Hopefully the rogue server will strike again today and I'll have a chance to try more of your ideas. Thanks!
robwhite64Author Commented:
I used lifetech's idea to go to http://192.168.1.1 from an affected PC. I didn't have the password to get in but after putting in an incorrect one, the title bar showed Linksys BEFSR81. I walked over to a rack where we keep PCs that our remote users connect to via GoToMyPC and there it was, the BEFSR81, which I then saw is a DSL router with DHCP server capabilities.

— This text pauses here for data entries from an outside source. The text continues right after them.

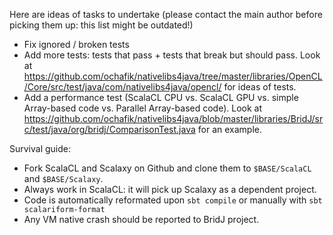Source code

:Here are ideas of tasks to undertake (please contact the main author before picking them up: this list might be outdated!)

  * Fix ignored / broken tests
  * Add more tests: tests that pass + tests that break but should pass.
    Look at https://github.com/ochafik/nativelibs4java/tree/master/libraries/OpenCL/Core/src/test/java/com/nativelibs4java/opencl/ for ideas of tests.
  * Add a performance test (ScalaCL CPU vs. ScalaCL GPU vs. simple Array-based code vs. Parallel Array-based code).
    Look at https://github.com/ochafik/nativelibs4java/blob/master/libraries/BridJ/src/test/java/org/bridj/ComparisonTest.java for an example.
    
Survival guide:

  * Fork ScalaCL and Scalaxy on Github and clone them to `$BASE/ScalaCL` and `$BASE/Scalaxy`.
  * Always work in ScalaCL: it will pick up Scalaxy as a dependent project.
  * Code is automatically reformated upon `sbt compile` or manually with `sbt scalariform-format`
  * Any VM native crash should be reported to BridJ project.

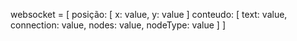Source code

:




websocket = [ 
    posição: [
        x: value,
        y: value
    ]
    conteudo: [
        text: value,
        connection: value,
        nodes: value,
        nodeType: value
    ]
]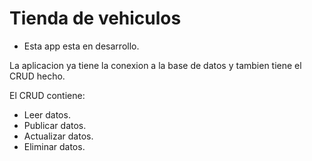 # Tienda de vehiculos

- Esta app esta en desarrollo.

La aplicacion ya tiene la conexion a la base de datos y tambien tiene el CRUD hecho.

El CRUD contiene:

- Leer datos.
- Publicar datos.
- Actualizar datos.
- Eliminar datos.
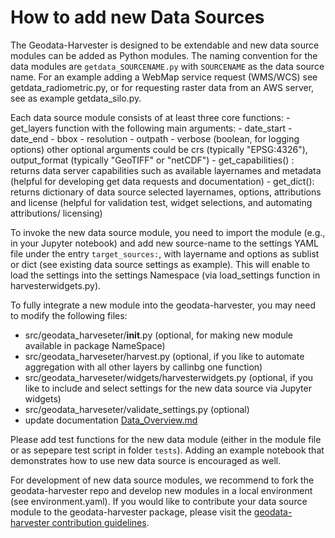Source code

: # How to add new Data Sources

The Geodata-Harvester is designed to be extendable and new data source modules can be added as Python modules. The naming convention for the data modules are `getdata_SOURCENAME.py` with `SOURCENAME` as the data source name. For an example adding a WebMap service request (WMS/WCS) see getdata_radiometric.py, or for requesting raster data from an AWS server, see as example getdata_silo.py.  

Each data source module consists of at least three core functions:
    - get_layers function with the following main arguments:
        - date_start
        - date_end
        - bbox
        - resolution
        - outpath
        - verbose (boolean, for logging options)
        other optional arguments could be crs (typically "EPSG:4326"), output_format (typically "GeoTIFF" or "netCDF")
    - get_capabilities() : returns data server capabilities such as available layernames and metadata (helpful for developing get data requests and documentation)
    - get_dict(): returns dictionary of data source selected layernames, options, attributions and license (helpful for validation test, widget selections, and automating attributions/ licensing)

To invoke the new data source module, you need to import the module (e.g., in your Jupyter notebook) and add new source-name to the settings YAML file under the entry `target_sources:`, with layername and options as sublist or dict (see existing data source settings as example). This will enable to load the settings into the settings Namespace (via load_settings function in harvesterwidgets.py). 

To fully integrate a new module into the geodata-harvester, you may need to modify the following files:

- src/geodata_harveseter/__init__.py (optional, for making new module available in package NameSpace)
- src/geodata_harveseter/harvest.py (optional, if you like to automate aggregation with all other layers by callinbg one function)
- src/geodata_harveseter/widgets/harvesterwidgets.py (optional, if you like to include and select settings for the new data source via Jupyter widgets)
- src/geodata_harveseter/validate_settings.py (optional)
- update documentation [Data_Overview.md](quarto/docs/Data_Overview.md)

Please add test functions for the new data module (either in the module file or as sepepare test script in folder `tests`). Adding an example notebook that demonstrates how to use new data source is encouraged as well.


For development of new data source modules, we recommend to fork the geodata-harvester repo and develop new modules in a local environment (see environment.yaml). If you would like to contribute your data source module to the geodata-harvester package, please visit the [geodata-harvester contribution guidelines](https://github.com/Sydney-Informatics-Hub/geodata-harvester/quarto/docs/Contributing.md).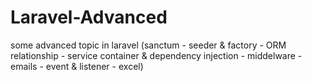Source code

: # Laravel-Advanced
some advanced topic in laravel (sanctum - seeder &amp; factory - ORM relationship - service container &amp; dependency injection - middelware - emails - event &amp; listener - excel)

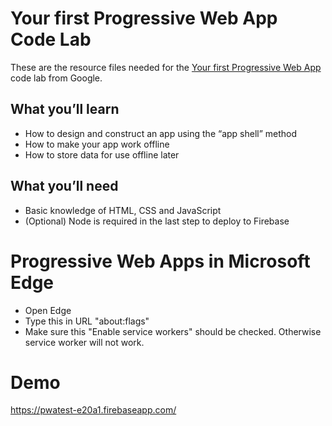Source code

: # Your first Progressive Web App Code Lab

These are the resource files needed for the [Your first Progressive Web App](https://codelabs.developers.google.com/codelabs/your-first-pwapp/)
code lab from Google.

## What you’ll learn
* How to design and construct an app using the “app shell” method
* How to make your app work offline
* How to store data for use offline later

## What you’ll need
* Basic knowledge of HTML, CSS and JavaScript
* (Optional) Node is required in the last step to deploy to Firebase

# Progressive Web Apps in Microsoft Edge
* Open Edge 
* Type this in URL "about:flags"
* Make sure this "Enable service workers" should be checked. Otherwise service worker will not work.

# Demo 
https://pwatest-e20a1.firebaseapp.com/
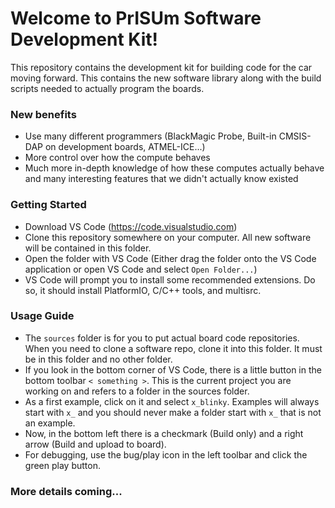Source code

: # Welcome to PrISUm Software Development Kit!
This repository contains the development kit for building code for the car moving forward. This contains the new software library along with the build scripts needed to actually program the boards.

### New benefits
 - Use many different programmers (BlackMagic Probe, Built-in CMSIS-DAP on development boards, ATMEL-ICE...) 
 - More control over how the compute behaves
 - Much more in-depth knowledge of how these computes actually behave and many interesting features that we didn't actually know existed
 

### Getting Started
 - Download VS Code (https://code.visualstudio.com)
 - Clone this repository somewhere on your computer. All new software will be contained in this folder.
 - Open the folder with VS Code (Either drag the folder onto the VS Code application or open VS Code and select `Open Folder...`)
 - VS Code will prompt you to install some recommended extensions. Do so, it should install PlatformIO, C/C++ tools, and multisrc.
 
### Usage Guide
 - The `sources` folder is for you to put actual board code repositories. When you need to clone a software repo, clone it into this folder. It must be in this folder and no other folder.
 - If you look in the bottom corner of VS Code, there is a little button in the bottom toolbar `< something >`. This is the current project you are working on and refers to a folder in the sources folder.
 - As a first example, click on it and select `x_blinky`. Examples will always start with `x_` and you should never make a folder start with `x_` that is not an example.
 - Now, in the bottom left there is a checkmark (Build only) and a right arrow (Build and upload to board).
 - For debugging, use the bug/play icon in the left toolbar and click the green play button. 
 
### More details coming...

I'd just assumed it was a workgroup switch prior to today. I got the password and disabled DHCP. The issue should be resolved now.

Thanks again to everyone who pitched in.
robwhite64Author Commented:
I thought my post didn't work so it's posted twice!
lifetechCommented:
Great! The mystery is solved!
grsteedCommented:
Glad to hear you found it!!
RLGSCCommented:
robwhite64,

The logs on your designated DHCP server will only show addresses assigned by it, not by a rogue. The output from IPCONFIG is helpful.  Using Ethereal (or another sniffer) to find out what is actually happening is often helpful.